Your task:
Pick out all lines in the listing holding the string "LARGE" and copy them.

*** Dataset records ***

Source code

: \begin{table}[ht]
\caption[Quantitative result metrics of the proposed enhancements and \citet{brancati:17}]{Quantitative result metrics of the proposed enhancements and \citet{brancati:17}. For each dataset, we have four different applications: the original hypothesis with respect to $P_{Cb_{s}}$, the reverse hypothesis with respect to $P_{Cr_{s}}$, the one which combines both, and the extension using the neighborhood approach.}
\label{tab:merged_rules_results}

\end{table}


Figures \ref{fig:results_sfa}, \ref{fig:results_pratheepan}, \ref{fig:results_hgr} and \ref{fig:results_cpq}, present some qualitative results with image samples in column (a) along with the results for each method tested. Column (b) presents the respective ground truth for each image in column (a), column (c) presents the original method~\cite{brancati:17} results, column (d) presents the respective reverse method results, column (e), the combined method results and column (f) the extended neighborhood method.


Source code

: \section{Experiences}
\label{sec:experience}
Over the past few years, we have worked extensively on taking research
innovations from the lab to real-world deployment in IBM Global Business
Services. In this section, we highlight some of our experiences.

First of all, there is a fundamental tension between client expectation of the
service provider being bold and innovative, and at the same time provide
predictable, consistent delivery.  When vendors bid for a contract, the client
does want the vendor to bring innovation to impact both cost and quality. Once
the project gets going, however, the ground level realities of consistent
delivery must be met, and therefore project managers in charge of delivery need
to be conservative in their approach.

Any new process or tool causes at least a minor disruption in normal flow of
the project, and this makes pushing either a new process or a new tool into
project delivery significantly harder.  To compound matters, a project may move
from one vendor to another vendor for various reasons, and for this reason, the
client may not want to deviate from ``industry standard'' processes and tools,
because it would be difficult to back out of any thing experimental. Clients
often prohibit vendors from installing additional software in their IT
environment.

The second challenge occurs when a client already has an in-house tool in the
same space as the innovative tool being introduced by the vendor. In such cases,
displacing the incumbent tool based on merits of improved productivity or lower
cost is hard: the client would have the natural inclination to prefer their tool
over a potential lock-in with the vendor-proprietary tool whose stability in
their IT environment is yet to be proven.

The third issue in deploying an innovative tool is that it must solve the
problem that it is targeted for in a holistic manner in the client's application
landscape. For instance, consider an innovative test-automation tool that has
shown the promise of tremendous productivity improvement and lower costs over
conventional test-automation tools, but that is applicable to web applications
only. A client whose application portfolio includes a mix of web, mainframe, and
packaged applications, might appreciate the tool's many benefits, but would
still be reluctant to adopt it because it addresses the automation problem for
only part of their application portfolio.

***
*** Dataset records ***

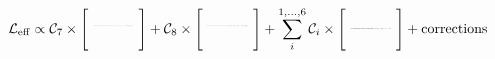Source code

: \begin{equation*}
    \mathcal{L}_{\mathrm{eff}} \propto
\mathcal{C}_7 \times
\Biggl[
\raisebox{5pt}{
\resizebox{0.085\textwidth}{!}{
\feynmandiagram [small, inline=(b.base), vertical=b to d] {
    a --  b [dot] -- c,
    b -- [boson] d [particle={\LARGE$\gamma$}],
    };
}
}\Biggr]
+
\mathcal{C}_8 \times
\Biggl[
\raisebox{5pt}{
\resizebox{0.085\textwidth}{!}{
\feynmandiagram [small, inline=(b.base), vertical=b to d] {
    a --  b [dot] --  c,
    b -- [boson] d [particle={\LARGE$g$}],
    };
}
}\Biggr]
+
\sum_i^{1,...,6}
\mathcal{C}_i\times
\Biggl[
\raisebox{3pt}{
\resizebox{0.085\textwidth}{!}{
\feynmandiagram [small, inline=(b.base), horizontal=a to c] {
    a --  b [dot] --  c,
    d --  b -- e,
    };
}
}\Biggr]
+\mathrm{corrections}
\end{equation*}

***
*** Dataset records ***

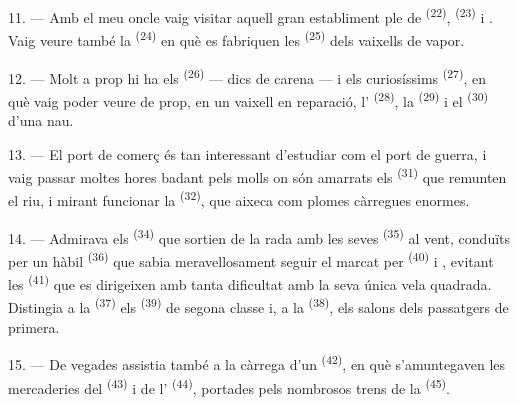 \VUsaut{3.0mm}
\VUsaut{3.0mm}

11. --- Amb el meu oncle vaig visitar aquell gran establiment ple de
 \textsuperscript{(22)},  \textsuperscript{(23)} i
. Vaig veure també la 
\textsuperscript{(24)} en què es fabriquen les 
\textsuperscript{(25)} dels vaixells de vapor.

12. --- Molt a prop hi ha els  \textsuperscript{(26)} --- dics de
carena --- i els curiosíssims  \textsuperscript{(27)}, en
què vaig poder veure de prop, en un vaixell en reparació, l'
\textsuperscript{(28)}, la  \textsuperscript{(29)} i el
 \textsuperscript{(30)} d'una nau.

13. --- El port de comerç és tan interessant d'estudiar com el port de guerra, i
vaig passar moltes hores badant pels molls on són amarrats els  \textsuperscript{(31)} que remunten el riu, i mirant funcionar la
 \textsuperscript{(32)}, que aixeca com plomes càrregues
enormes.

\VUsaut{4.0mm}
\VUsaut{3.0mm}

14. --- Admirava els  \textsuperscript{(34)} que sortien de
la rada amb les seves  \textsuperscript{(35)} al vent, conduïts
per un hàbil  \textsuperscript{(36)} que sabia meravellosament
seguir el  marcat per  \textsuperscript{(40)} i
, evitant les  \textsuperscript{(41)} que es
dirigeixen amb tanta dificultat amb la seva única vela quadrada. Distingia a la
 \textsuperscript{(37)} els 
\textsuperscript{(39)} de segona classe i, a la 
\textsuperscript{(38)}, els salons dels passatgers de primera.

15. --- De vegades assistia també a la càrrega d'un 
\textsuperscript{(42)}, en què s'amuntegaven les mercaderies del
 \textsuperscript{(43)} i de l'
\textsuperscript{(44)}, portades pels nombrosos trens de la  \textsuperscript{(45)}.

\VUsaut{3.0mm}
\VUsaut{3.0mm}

***

Written solution:
    b -- [boson] d [particle={\LARGE$\gamma$}],
    b -- [boson] d [particle={\LARGE$g$}],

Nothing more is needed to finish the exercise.